RAM (Primary Memory)

  • Extremely fast
  • Limited capacity
  • Expensive

Typical RAM capacity:

  • 8GB
  • 16GB
  • 32GB
  • Maximum ~128GB for most systems

Disk Storage (Secondary Memory)

  • Slower than RAM
  • Much cheaper
  • Much larger capacity

Typical disk storage:

  • 512GB
  • 1TB
  • 2TB+

Trade-Off

Storage TypeSpeedCapacityCost
RAMVery FastSmallExpensive
DiskSlowerLargeCheap

Use Case Difference

  • Caching systems (e.g., Redis) → store data in RAM
  • Databases (PostgreSQL, MongoDB) → store data on disk

Reason:

  • Databases prioritize large storage capacity
  • Caching prioritizes fast access

Database Management Systems (DBMS)

What is a DBMS?

A Database Management System (DBMS) is software that:

  • Stores data
  • Provides efficient access to data
  • Handles database operations

Examples:

  • PostgreSQL
  • MySQL
  • SQL Server
  • MongoDB

Responsibilities of a DBMS

1. Data Organization

  • Efficient storage structure.
  • Enables faster queries and updates.

2. Data Access

Provides methods for:

  • Create
  • Read
  • Update
  • Delete

3. Data Integrity

Ensures data is:

  • Accurate
  • Valid
  • Consistent

Example:

  • If a column stores payment amount, the DBMS ensures:

    • Only numbers are inserted
    • Strings or invalid data are rejected

4. Security

DBMS controls:

  • User access
  • Permissions
  • Roles

Prevents unauthorized access to data.

5. Scalability and Load Handling

  • Handles large datasets
  • Manages system load efficiently

Why Not Use Text Files Instead of Databases?

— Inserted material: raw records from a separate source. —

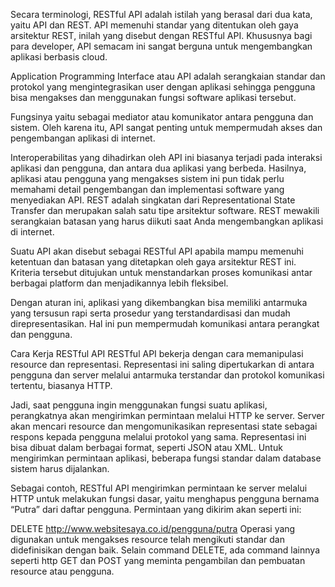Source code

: Secara terminologi, RESTful API adalah istilah yang berasal dari dua kata, yaitu API dan REST. API memenuhi standar yang ditentukan oleh gaya arsitektur REST, inilah yang disebut dengan RESTful API. Khususnya bagi para developer, API semacam ini sangat berguna untuk mengembangkan aplikasi berbasis cloud.

Application Programming Interface atau API adalah serangkaian standar dan protokol yang mengintegrasikan user dengan aplikasi sehingga pengguna bisa mengakses dan menggunakan fungsi software aplikasi tersebut. 

Fungsinya yaitu sebagai mediator atau komunikator antara pengguna dan sistem. Oleh karena itu, API sangat penting untuk mempermudah akses dan pengembangan aplikasi di internet. 

Interoperabilitas yang dihadirkan oleh API ini biasanya terjadi pada interaksi aplikasi dan pengguna, dan antara dua aplikasi yang berbeda. Hasilnya, aplikasi atau pengguna yang mengakses sistem ini pun tidak perlu memahami detail pengembangan dan implementasi software yang menyediakan API.
REST adalah singkatan dari Representational State Transfer dan merupakan salah satu tipe arsitektur software. REST mewakili serangkaian batasan yang harus diikuti saat Anda mengembangkan aplikasi di internet.

Suatu API akan disebut sebagai RESTful API apabila mampu memenuhi ketentuan dan batasan yang ditetapkan oleh gaya arsitektur REST ini. Kriteria tersebut ditujukan untuk menstandarkan proses komunikasi antar berbagai platform dan menjadikannya lebih fleksibel.

Dengan aturan ini, aplikasi yang dikembangkan bisa memiliki antarmuka yang tersusun rapi serta prosedur yang terstandardisasi dan mudah direpresentasikan. Hal ini pun mempermudah komunikasi antara perangkat dan pengguna.

Cara Kerja RESTful API
RESTful API bekerja dengan cara memanipulasi resource dan representasi. Representasi ini saling dipertukarkan di antara pengguna dan server melalui antarmuka terstandar dan protokol komunikasi tertentu, biasanya HTTP. 

Jadi, saat pengguna ingin menggunakan fungsi suatu aplikasi, perangkatnya akan mengirimkan permintaan melalui HTTP ke server. Server akan mencari resource dan mengomunikasikan representasi state sebagai respons kepada pengguna melalui protokol yang sama. Representasi ini bisa dibuat dalam berbagai format, seperti JSON atau XML. Untuk mengirimkan permintaan aplikasi, beberapa fungsi standar dalam database sistem harus dijalankan.

Sebagai contoh, RESTful API mengirimkan permintaan ke server melalui HTTP untuk melakukan fungsi dasar, yaitu menghapus pengguna bernama “Putra” dari daftar pengguna. Permintaan yang dikirim akan seperti ini:

DELETE http://www.websitesaya.co.id/pengguna/putra
Operasi yang digunakan untuk mengakses resource telah mengikuti standar dan didefinisikan dengan baik. Selain command DELETE, ada command lainnya seperti http GET dan POST yang meminta pengambilan dan pembuatan resource atau pengguna.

Before DBMS systems existed, data was often stored in plain text files.

However, this approach has major problems.


Problem 1: Parsing Overhead

  • Applications must manually:

    • Read the file
    • Parse each line
    • Extract fields
    • Compare values

Example workflow:

  1. Read file
  2. Split lines
  3. Parse fields
  4. Search for matching records

Issues:

  • Slow
  • Error-prone
  • Hard to maintain

Performance varies depending on programming language:

  • Rust → faster parsing
  • JavaScript/Python → slower compared to Rust

Problem 2: Lack of Structure

Text files have no enforced schema.

Consequences:

  • Any data format can be inserted.

  • Cannot enforce rules like:

    • Numeric-only fields
    • Required fields
    • Data types

This leads to inconsistent data.


Problem 3: Concurrency Issues

Definition

Concurrency occurs when multiple users modify the same data simultaneously.

Example Scenario

Initial value:

amount = 40

Two users modify it simultaneously:

User A:

40 + 20 = 60

User B:

40 - 20 = 20

Possible final values:

  • 60
  • 20

Because updates overwrite each other unpredictably.

Problem

Text files lack concurrency control mechanisms.

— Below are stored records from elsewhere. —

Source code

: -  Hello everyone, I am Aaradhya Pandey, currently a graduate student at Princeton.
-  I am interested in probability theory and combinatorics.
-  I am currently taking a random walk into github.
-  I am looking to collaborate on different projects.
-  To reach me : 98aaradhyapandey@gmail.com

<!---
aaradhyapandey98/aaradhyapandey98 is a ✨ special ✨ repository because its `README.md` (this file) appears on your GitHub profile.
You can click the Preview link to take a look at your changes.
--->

Types of Database Management Systems

DBMS systems are broadly categorized into:

  1. Relational Databases
  2. Non-Relational Databases (NoSQL)

Relational Databases

Structure

Data is organized into:

  • Tables
  • Rows
  • Columns

Relationships between tables are defined using:

  • Foreign keys

Key Characteristics

  • Strict schema
  • Structured data
  • Predefined columns and types
  • Strong data integrity

Schema

A schema defines:

  • Table structure
  • Column names
  • Data types
  • Constraints

Data must follow this schema.

Advantages

  • High data integrity
  • Consistent data structure
  • Powerful relational queries

Examples

  • MySQL
  • PostgreSQL
  • SQL Server

Query Language

Relational databases use:

SQL (Structured Query Language)


Non-Relational Databases (NoSQL)

Structure

Data stored as:

  • Documents
  • Key-value pairs
  • Collections

Example (MongoDB):

  • Table → Collection
  • Row → Document

Flexible Schema

Unlike relational databases:

  • Each document may have different fields.
  • No strict schema requirement.

Advantages

  • High flexibility
  • Faster development for prototypes
  • Dynamic data structures

Example

  • MongoDB

Relational vs Non-Relational Databases

FeatureRelational DBNon-Relational DB
SchemaStrictFlexible
Data FormatStructuredSemi-structured
RelationshipsStrongLimited
Data IntegrityStrongWeaker
Query LanguageSQLVaries

Example Use Cases

CRM System (Relational Database)

CRM = Customer Relationship Management

Stores:

  • Customer contacts
  • Sales information
  • Transaction data

Requirements:

  • Accurate data
  • Complex relationships
  • Strong data consistency

Best fit:

  • Relational database (PostgreSQL)

CMS System (Non-Relational Database)

CMS = Content Management System

Example: blogging platform.

Content may include:

  • Text
  • Images
  • Code blocks
  • Embedded videos

Because structure varies widely:

  • MongoDB or NoSQL databases are suitable.
  • In MongoDB, we will have to ensure data integrity in the Application layer.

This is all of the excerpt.